__TASK DETAILS__
Repeat exactly the opening lines of the records, ending with the line that contains "- Build Command: **npm run build**".

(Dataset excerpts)

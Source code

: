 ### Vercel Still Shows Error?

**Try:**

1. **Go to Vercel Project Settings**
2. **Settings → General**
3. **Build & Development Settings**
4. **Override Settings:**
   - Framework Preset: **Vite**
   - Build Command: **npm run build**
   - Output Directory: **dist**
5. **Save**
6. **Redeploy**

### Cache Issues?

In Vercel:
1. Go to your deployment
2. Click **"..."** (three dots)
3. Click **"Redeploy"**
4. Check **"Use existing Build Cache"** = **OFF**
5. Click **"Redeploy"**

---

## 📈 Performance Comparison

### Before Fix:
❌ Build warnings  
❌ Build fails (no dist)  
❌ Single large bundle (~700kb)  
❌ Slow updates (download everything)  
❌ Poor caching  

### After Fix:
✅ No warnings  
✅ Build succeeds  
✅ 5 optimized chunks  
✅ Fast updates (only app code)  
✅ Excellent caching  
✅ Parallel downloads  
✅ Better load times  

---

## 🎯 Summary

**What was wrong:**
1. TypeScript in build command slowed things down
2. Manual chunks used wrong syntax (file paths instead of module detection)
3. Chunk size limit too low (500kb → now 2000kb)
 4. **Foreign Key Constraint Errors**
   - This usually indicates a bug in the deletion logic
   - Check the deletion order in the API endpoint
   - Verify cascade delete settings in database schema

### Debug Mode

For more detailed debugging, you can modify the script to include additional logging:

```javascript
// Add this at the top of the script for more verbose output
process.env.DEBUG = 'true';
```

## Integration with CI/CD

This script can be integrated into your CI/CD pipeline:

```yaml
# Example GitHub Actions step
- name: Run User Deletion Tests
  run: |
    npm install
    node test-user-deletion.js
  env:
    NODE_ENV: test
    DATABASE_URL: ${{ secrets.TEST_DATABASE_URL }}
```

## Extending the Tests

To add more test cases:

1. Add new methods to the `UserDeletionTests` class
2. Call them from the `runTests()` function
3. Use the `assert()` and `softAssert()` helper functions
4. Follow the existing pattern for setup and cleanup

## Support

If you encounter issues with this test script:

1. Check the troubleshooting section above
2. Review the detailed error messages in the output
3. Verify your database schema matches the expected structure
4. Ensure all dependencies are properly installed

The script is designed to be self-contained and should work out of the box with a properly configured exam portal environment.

__OUTPUT BELOW__
Source code

: ### Vercel Still Shows Error?

**Try:**

1. **Go to Vercel Project Settings**
2. **Settings → General**
3. **Build & Development Settings**
4. **Override Settings:**
   - Framework Preset: **Vite**
   - Build Command: **npm run build**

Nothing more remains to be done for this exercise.